- WORK INSTRUCTION -
For each line below that includes the string "AEAD", show the whole line.

### SUPPLIED MATERIAL ###

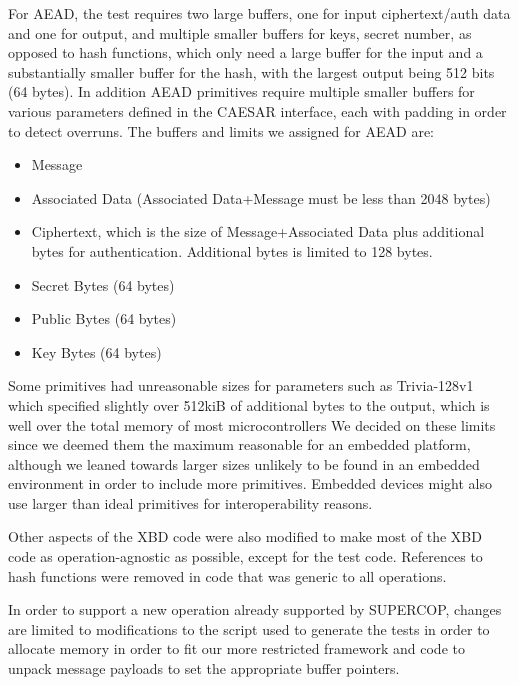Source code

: \documentclass[twoside,11pt]{cergdoc}
\begin{document}
For AEAD, the test requires two large buffers, one for input ciphertext/auth data and
one for output, and multiple smaller buffers for keys, secret number,  as
opposed to hash functions, which only need a large buffer for the input and a
substantially smaller buffer for the hash, with the largest output being 512
bits (64 bytes). In addition AEAD primitives require
multiple smaller buffers for various parameters defined in the CAESAR interface,
each with padding in order to detect overruns. The buffers and limits we
assigned for AEAD are:
\begin{itemize}
    \item Message
    \item Associated Data (Associated Data+Message must be less than 2048 bytes)
    \item Ciphertext, which is the size of Message+Associated Data plus additional bytes for
        authentication. Additional bytes is limited to 128 bytes.
    \item Secret Bytes (64 bytes)
    \item Public Bytes (64 bytes) 
    \item Key Bytes (64 bytes)
\end{itemize}

Some primitives had unreasonable sizes for parameters such as Trivia-128v1 which
specified slightly over 512kiB of additional bytes to the output, which is well
over the total memory of most microcontrollers We decided on these limits since
we deemed them the maximum reasonable for an embedded platform, although we
leaned towards larger sizes unlikely to be found in an embedded environment in
order to include more primitives. Embedded devices might also use larger than
ideal primitives for interoperability reasons.

Other aspects of the XBD code were also modified to make most of the XBD code as
operation-agnostic as possible, except for the test code. References to hash
functions were removed in code that was generic to all operations. 

In order to support a new operation already supported by SUPERCOP, changes are
limited to modifications to the script used to generate the tests in order to
allocate memory in order to fit our more restricted framework and code to unpack
message payloads to set the appropriate buffer pointers.

\end{document}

###

- WRITTEN RESPONSE -
For AEAD, the test requires two large buffers, one for input ciphertext/auth data and
bits (64 bytes). In addition AEAD primitives require
assigned for AEAD are:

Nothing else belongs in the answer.